The records:
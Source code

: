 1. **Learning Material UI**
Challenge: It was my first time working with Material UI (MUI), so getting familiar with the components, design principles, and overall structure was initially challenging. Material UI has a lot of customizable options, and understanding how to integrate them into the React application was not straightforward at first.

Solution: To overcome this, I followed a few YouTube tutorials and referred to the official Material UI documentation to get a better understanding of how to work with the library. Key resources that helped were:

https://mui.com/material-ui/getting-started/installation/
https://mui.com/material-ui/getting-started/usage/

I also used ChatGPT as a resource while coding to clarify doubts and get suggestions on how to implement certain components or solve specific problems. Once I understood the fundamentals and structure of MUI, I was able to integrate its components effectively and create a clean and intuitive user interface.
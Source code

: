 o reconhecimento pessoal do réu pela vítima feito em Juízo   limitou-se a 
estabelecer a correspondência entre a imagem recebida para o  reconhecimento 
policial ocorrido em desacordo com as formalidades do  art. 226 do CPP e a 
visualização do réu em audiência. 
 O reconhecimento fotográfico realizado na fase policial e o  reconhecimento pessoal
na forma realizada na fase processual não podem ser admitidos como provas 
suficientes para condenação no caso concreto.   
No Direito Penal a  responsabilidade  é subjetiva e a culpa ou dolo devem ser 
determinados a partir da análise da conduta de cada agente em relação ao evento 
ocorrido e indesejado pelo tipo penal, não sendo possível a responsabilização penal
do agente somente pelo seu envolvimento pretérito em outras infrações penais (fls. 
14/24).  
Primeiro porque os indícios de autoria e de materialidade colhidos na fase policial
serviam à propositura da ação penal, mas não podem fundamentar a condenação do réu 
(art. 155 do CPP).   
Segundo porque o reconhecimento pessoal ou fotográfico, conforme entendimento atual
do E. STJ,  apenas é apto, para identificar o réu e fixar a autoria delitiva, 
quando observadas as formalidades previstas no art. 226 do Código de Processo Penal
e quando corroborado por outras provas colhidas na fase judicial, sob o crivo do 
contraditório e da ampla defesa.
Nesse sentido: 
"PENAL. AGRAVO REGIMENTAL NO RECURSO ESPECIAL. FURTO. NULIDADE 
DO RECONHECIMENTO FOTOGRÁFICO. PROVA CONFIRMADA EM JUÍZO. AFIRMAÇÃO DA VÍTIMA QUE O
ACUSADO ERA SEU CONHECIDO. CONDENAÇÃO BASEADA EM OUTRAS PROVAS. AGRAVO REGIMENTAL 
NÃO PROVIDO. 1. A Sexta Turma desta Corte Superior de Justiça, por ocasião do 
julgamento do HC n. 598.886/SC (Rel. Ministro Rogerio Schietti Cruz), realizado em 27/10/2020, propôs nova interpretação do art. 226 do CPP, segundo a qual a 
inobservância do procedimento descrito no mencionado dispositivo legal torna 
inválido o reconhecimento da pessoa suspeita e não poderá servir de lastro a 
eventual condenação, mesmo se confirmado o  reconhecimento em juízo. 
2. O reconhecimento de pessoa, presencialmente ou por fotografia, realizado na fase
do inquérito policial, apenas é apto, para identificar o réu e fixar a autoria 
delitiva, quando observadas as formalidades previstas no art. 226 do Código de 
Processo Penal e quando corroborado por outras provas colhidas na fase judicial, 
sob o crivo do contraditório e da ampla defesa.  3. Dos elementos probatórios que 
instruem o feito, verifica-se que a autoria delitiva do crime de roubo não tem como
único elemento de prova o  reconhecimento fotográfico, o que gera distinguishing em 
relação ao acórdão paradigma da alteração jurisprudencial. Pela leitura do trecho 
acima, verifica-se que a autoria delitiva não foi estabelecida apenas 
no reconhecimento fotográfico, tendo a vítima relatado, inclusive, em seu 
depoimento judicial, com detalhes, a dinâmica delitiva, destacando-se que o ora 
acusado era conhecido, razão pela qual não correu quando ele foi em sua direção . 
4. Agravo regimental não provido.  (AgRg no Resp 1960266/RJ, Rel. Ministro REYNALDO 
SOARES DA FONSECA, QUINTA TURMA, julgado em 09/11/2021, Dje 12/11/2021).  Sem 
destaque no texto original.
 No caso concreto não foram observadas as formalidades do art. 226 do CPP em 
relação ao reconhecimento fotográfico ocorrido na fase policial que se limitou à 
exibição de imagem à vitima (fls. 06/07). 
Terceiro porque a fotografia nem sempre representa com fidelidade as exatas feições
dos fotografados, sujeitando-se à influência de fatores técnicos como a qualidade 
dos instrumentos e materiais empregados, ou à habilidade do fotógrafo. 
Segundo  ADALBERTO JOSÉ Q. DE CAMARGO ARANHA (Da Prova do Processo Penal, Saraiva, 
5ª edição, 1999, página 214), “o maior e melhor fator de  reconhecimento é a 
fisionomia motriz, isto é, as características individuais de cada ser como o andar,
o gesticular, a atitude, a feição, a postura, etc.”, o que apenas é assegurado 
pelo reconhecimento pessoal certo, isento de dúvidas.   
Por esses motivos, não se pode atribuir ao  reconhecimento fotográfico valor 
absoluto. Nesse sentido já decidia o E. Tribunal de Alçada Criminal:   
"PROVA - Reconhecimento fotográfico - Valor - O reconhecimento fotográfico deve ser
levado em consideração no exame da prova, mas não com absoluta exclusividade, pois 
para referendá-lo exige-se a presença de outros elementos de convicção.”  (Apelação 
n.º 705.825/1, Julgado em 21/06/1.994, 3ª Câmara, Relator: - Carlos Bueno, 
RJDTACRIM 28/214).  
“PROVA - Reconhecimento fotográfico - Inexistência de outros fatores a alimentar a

Problem to solve: Which lines hold the word "outros"? Return all of them from the records above.

Reply:
para referendá-lo exige-se a presença de outros elementos de convicção.”  (Apelação 
“PROVA - Reconhecimento fotográfico - Inexistência de outros fatores a alimentar a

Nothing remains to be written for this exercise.